Scenario 3 - Over-subscribed. If the Offer is over-subscribed, Odd Lots tendered at or below the Purchase Price will be taken up first. Shares tendered pursuant to Auction Tenders at or below the Purchase Price and Shares tendered pursuant to Purchase Price Tenders (the "Prorated Shares") will be taken up in proportion to the following fraction: such portion of the Prorated Shares that can be purchased for the Specified Amount (less the total purchase price paid for Odd Lots) divided by the total number of Prorated Shares. The Purchase Price will be the lowest price at or above the Minimum Price that will allow the Company to purchase the maximum number of Shares having an aggregate purchase price not exceeding the Specified Amount. However, because the number of Shares sought is specified by reference to the Specified Amount, the actual number of Shares taken up in an over-subscribed Offer will change depending on the actual Purchase Price. Accordingly, if the Purchase Price exceeds the Minimum Price, the Offer may be over-subscribed even at levels of total Shares tendered below the Maximum Number of Shares. However, the Company's commitment stays the same to purchase the maximum number of Shares that the Specified Amount buys at any given Purchase Price.

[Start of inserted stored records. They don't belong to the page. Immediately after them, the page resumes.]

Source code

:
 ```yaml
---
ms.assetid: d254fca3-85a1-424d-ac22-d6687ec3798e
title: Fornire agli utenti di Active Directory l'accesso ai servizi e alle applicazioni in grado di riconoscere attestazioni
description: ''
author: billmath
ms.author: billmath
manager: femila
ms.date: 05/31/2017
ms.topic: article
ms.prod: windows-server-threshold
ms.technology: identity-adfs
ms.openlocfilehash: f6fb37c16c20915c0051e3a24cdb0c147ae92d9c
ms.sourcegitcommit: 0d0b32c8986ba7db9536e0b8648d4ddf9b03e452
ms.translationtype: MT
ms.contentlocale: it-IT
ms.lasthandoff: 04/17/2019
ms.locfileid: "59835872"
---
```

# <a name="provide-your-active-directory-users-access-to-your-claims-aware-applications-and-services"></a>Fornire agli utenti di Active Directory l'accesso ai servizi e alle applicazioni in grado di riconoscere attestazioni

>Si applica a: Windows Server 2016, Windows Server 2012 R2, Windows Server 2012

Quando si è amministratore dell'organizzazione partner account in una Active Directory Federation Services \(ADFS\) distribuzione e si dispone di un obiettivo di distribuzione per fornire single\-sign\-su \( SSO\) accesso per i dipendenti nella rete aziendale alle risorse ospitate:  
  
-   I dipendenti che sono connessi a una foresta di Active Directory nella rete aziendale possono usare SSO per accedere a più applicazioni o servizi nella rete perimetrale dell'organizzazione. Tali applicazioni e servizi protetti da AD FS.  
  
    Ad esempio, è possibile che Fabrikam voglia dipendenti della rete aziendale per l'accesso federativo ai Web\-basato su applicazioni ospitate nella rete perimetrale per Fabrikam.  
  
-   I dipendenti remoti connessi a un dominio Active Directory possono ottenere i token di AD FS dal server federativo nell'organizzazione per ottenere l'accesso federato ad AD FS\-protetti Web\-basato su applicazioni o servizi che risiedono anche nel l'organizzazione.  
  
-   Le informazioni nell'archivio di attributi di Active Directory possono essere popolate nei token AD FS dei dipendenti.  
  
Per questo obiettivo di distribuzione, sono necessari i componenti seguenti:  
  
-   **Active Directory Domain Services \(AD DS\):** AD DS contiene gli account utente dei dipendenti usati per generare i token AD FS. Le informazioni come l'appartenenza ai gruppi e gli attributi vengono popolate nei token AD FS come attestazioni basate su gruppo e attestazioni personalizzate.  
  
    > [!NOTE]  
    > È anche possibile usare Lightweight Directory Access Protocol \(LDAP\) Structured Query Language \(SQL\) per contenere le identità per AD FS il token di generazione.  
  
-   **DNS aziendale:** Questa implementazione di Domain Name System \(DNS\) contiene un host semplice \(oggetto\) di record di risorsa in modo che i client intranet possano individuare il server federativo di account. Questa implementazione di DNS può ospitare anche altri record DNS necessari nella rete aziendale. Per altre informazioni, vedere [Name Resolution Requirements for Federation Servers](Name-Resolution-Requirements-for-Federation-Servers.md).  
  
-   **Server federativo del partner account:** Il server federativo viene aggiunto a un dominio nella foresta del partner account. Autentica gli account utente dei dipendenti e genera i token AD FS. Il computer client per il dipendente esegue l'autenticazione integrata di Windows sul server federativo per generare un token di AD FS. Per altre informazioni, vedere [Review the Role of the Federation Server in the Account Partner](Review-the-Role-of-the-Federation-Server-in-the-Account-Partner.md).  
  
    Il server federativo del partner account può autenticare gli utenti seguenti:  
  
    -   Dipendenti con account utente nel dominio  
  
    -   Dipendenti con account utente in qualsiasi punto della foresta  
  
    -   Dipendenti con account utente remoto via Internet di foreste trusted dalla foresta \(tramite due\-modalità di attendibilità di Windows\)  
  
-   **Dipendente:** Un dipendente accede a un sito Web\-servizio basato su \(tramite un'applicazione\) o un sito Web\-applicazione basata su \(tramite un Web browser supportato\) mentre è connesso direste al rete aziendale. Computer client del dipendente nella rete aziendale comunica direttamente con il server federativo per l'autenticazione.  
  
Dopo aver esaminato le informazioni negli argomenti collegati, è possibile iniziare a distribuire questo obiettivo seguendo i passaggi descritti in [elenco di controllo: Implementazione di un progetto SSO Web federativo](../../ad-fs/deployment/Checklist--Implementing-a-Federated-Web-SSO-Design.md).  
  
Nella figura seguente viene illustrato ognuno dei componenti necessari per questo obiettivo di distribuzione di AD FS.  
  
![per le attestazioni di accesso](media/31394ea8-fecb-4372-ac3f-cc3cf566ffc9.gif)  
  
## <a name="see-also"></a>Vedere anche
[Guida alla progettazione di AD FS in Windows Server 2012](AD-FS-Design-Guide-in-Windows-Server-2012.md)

Shares Returned to Shareholders

All Shares deposited at prices below the Minimum Price will be considered to have been improperly deposited, will be excluded from the Purchase Price, will not be purchased by the Company and will be returned to the appropriate Shareholders. All Shares deposited pursuant to Auction Tenders at prices above the Purchase Price will also be returned to the appropriate Shareholders. In addition, all Prorated Shares not taken up by the Company will be returned to the appropriate Shareholders.

Offering Circular

The Company will file a Schedule 13E-4F with the Commission at the commencement of the Offer, including the Offering Circular, which will be disseminated to Shareholders, and all other required documents. The Offering Circular will include disclosure regarding the terms of the Offer required by applicable Canadian securities provisions, including the mechanics for the take-up and payment for, or the return of, Shares. In particular, the Offering Circular will specify the Maximum Number of Shares, the Specified Amount and the Minimum Price. The Offering Circular will also make it clear that, by tendering Shares at the Minimum Price, a Shareholder can reasonably expect that the Shares so tendered will be purchased at the Purchase Price, subject to proration as discussed above.

Issue Presented

Rule 13e-4(g)

In the MJDS adopting release, the Commission modified the tender offer rules to permit issuer tender offers, in connection with offers made in both the United States and Canada, for a class of securities of a Canadian issuer to proceed in the United States in accordance with all relevant Canadian federal, provincial and territorial rules and regulations. Release No. 34-29354 (June 21, 1991).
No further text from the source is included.